Why Wouldn’t Johnny Depp Pay $3 Million for a Hunter S. Thompson Cannon?
A short journey through some ridiculous financial decisions
Maybe you’ve heard: Johnny Depp, who is what a North Florida Olive Garden would be if a genie granted it human form, is in some financial trouble. After suing his former business advisers for $25 million — claiming they cost him millions of dollars due to professional negligence — Depp is being countersued in a humiliating fashion.
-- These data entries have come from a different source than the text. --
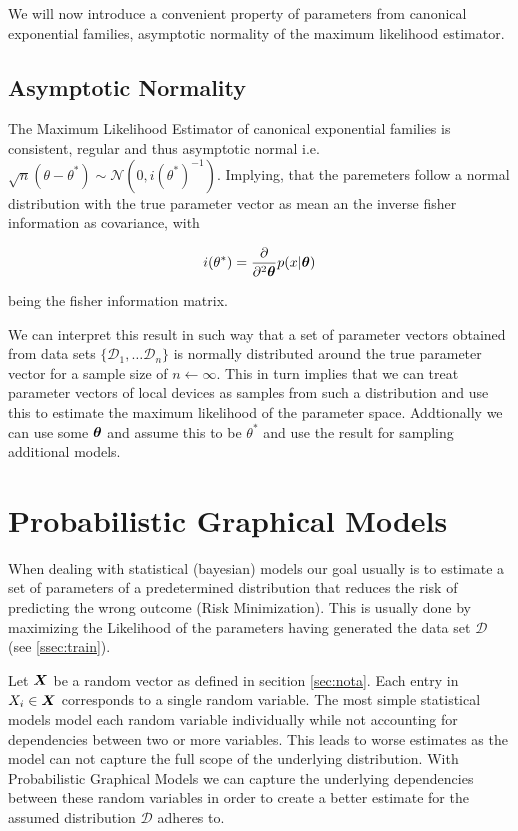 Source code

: We will now introduce a convenient property of parameters from canonical exponential families, asymptotic normality of the maximum likelihood estimator. 

\subsection{Asymptotic Normality}
\label{ssec:asymp}
The Maximum Likelihood Estimator of canonical exponential families is consistent, regular and thus asymptotic normal i.e. $\sqrt{n}(\theta - \theta^*) \sim \mathcal{N}(0, i(\theta^*)^{-1})$.
Implying, that the paremeters follow a normal distribution with the  true parameter vector as mean an the inverse fisher information as covariance, with 

\begin{equation}
    i(\theta^*) = \frac{\partial}{\partial^2 \boldsymbol{\theta}} p(x \lvert \boldsymbol{\theta})
\end{equation}

being the fisher information matrix.

We can interpret this result in such way that a set of parameter vectors obtained from data sets $\{\mathcal{D}_1, \ldots \mathcal{D}_n\}$ is normally distributed around the true parameter vector for a sample size of $n \leftarrow \infty$. 
This in turn implies that we can treat parameter vectors of local devices as samples from such a distribution and use this to estimate the maximum likelihood of the parameter space.
Addtionally we can use some $\boldsymbol{\theta}$ and assume this to be $\theta^*$ and use the result for sampling additional models.


\section{Probabilistic Graphical Models}
\label{sec:pgm}
When dealing with statistical (bayesian) models our goal usually is to estimate a set of parameters of a predetermined distribution that reduces the risk of predicting the wrong outcome (Risk Minimization). 
This is usually done by maximizing the Likelihood of the parameters having generated the data set $\mathcal{D}$ (see \ref{ssec:train}).

Let $\boldsymbol{X}$ be a random vector as defined in secition \ref{sec:nota}. 
Each entry in $X_i \in \boldsymbol{X}$ corresponds to a single random variable.
The most simple statistical models model each random variable individually while not accounting for dependencies between two or more variables.
This leads to worse estimates as the model can not capture the full scope of the underlying distribution.
With Probabilistic Graphical Models we can capture the underlying dependencies between these random variables in order to create a better estimate for the assumed distribution $\mathcal{D}$ adheres to.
Depp’s old business managers at The Management Group (with a name like that, it’s a good thing they’re a management firm and not, like, a firm that names things) fired back, alleging in the countersuit that Depp, who starred in Mortdecai, spends $2 million a month on a grocery list that strains credulity, even where Depp is concerned.
According to the TMG countersuit, Depp, a paperback copy of Catcher in the Rye with a goatee, spent $30,000 a month on wines, dumped $4 million into a friend’s failed music label, paid $1 million just to archive an extensive collection of celebrity memorabilia, maintained a staff of 40 full-time employees, and financed, at the cost of $3 million, a memorial service for Hunter S. Thompson in which Thompson’s ashes were fired out of a specially made cannon.
Go back and read that last bit again if you need to.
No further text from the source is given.